Question 3. (2 points)
For each of the following data sets, explain whether or not data privacy is an important issue.
a) Census data collected from 1900–1950.
b) IP addresses and visit times of Web users who visit your Website.
c) Images from Earth-orbiting satellites.
d) Names and addresses of people from the telephone book.
Question 4. (4 points)
Classify the following attributes as binary, discrete, or continuous. Further, classify the
attributes as qualitative (nominal or ordinal) or quantitative (interval or ratio). Some of the cases
may have more than one interpretation, so briefly indicate your reasoning if you think there
may be some ambiguity.
Example: Age in years.
Answer: Discrete, quantitative, ratio
(a) Brightness in lumens as measured by a light meter.
(b) Brightness as measured by people’s judgments.
(c) Percentage of ones in an m-by-n binary matrix (only 0/1 entries).
(d) Increase in profit of the current year over the profit obtained in the year 2000.
Question 5. (6 points)
a. For the following vectors, x, and y, calculate the indicated similarity or distance measures.
(i) x = (0, 1, 0, 1, 0), y = (1, 0, 1, 0, 1) cosine, correlation, Euclidean
(ii) x = (1, 1, 1, 1, 1), y = (1, 1, 1, 1, 10) Cosine, Euclidean, Correlation
Now, let us further explore the cosine and correlation measures.

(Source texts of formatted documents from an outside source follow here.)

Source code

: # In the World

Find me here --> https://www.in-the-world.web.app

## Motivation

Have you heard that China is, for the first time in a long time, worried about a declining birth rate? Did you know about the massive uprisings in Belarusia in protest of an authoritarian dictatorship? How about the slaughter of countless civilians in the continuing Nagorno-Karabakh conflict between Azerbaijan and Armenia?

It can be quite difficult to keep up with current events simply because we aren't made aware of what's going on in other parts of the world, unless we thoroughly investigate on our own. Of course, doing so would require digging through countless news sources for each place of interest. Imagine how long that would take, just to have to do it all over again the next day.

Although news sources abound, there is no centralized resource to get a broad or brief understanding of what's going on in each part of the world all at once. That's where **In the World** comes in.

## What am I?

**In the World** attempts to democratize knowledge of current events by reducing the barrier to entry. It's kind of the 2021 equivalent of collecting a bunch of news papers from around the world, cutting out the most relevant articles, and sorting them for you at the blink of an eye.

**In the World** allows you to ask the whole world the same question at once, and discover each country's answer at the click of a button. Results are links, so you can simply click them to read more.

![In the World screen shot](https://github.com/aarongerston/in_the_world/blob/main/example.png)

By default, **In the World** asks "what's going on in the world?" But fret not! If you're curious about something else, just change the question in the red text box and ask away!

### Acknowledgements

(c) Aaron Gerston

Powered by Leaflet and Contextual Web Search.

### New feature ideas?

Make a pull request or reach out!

b. If two objects have a cosine measure of 1, are they identical? Explain briefly.
c. Under what conditions (if any?), is the cosine measure between two vectors the same as their
correlation? (Hint: Look at statistical measures such as mean and standard deviation in cases
where cosine and correlation are the same and different.)
Question 6. (6 points)
(a) Suppose you are comparing how similar two organisms of different species are in terms of
the number of genes they share. Describe which measure, Hamming or Jaccard, you think
would be more appropriate for comparing the genetic makeup of two organisms. Explain briefly.
(Assume that each animal is represented as a binary vector, where each attribute is 1 if a
particular gene is present in the organism and 0 otherwise.)

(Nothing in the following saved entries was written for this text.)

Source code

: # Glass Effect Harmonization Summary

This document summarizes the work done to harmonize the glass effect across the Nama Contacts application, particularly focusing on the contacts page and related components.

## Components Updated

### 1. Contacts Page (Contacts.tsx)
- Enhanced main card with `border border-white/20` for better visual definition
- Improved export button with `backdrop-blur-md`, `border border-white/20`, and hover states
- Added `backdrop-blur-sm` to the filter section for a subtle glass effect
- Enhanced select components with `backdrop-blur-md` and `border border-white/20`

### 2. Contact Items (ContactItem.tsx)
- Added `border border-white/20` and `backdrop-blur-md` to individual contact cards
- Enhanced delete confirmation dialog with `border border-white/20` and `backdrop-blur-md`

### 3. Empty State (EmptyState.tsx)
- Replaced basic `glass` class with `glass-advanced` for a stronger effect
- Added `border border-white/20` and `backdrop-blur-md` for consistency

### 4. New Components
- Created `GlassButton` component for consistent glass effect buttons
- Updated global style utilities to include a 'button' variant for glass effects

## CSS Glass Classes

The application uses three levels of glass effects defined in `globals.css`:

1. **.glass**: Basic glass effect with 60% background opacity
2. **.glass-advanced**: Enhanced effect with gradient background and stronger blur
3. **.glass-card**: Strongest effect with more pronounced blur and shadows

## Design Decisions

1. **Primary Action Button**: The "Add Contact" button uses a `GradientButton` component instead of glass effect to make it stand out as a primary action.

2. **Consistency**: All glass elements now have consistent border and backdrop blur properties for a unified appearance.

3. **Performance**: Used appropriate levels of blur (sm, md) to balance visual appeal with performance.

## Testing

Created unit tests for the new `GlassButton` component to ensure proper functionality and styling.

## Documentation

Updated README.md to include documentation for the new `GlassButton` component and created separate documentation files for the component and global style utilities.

(b) The collection of books in a library can be represented by a vector whose length is equal to
the number of distinct books available at any library and whose elements indicate the number
of copies of that book the library owns. You want to compare the similarity of two libraries
based on the collection of their books.
(i) Which similarity measure is more suited for this task between cosine and correlation.
Briefly justify your answer.
(ii) What is one strength and one weakness of Euclidean distance for this task? Briefly justify
your answer.
Question 7. (6 points)
For the following questions, answer whether the given measure is a metric. Provide either
a brief explanation, or short proof if it is, or a counterexample if you think it is not.

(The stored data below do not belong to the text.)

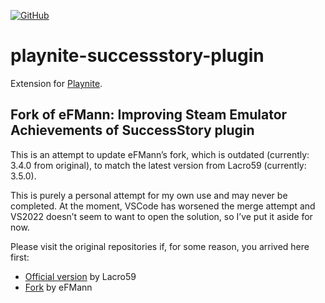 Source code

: [![GitHub](https://img.shields.io/github/license/Lacro59/playnite-successstory-plugin?cacheSeconds=50000)](https://github.com/Lacro59/playnite-successstory-plugin/blob/master/LICENSE)

# playnite-successstory-plugin
Extension for [Playnite](https://playnite.link).

## Fork of eFMann: Improving Steam Emulator Achievements of SuccessStory plugin

This is an attempt to update eFMann’s fork, which is outdated (currently: 3.4.0 from original), to match the latest version from Lacro59 (currently: 3.5.0).

This is purely a personal attempt for my own use and may never be completed. At the moment, VSCode has worsened the merge attempt and VS2022 doesn’t seem to want to open the solution, so I’ve put it aside for now.

Please visit the original repositories if, for some reason, you arrived here first: 
- [Official version](https://github.com/Lacro59/playnite-successstory-plugin) by Lacro59 
- [Fork](https://github.com/eFMann/playnite-successstory-plugin) by eFMann
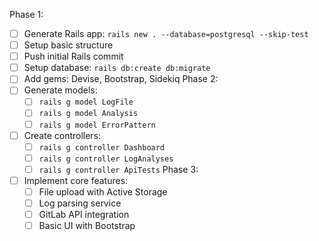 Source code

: Phase 1:
- [ ] Generate Rails app: `rails new . --database=postgresql --skip-test`
- [ ] Setup basic structure
- [ ] Push initial Rails commit
- [ ] Setup database: `rails db:create db:migrate`
- [ ] Add gems: Devise, Bootstrap, Sidekiq
Phase 2:
- [ ] Generate models:
  - [ ] `rails g model LogFile`
  - [ ] `rails g model Analysis`
  - [ ] `rails g model ErrorPattern`
- [ ] Create controllers:
  - [ ] `rails g controller Dashboard`
  - [ ] `rails g controller LogAnalyses`
  - [ ] `rails g controller ApiTests`
Phase 3:
- [ ] Implement core features:
  - [ ] File upload with Active Storage
  - [ ] Log parsing service
  - [ ] GitLab API integration
  - [ ] Basic UI with Bootstrap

a. The proximity measure between two integers x and y: |x2 – y2
|
b. The proximity measure between two vectors (x1
, y1
) and (x2
, y2
): (x1 × x2
)
2 + (y1 – y2
)
2
c. Hamming distance between two binary strings of length n.
Question 8. (4 points)
Answer the following questions with True/False. Give a brief explanation for your answers.
a) It is not a good idea to standardize an attribute (subtract the mean and divide by
the standard deviation) when the attribute has outliers.
b) The correlation of the vectors (1, 1, 1, 1) and (2, 2, 2, 2) is 1.
c) Cosine Similarity is better than Correlation because it ignores 0-0 matches in nonbinary vector data.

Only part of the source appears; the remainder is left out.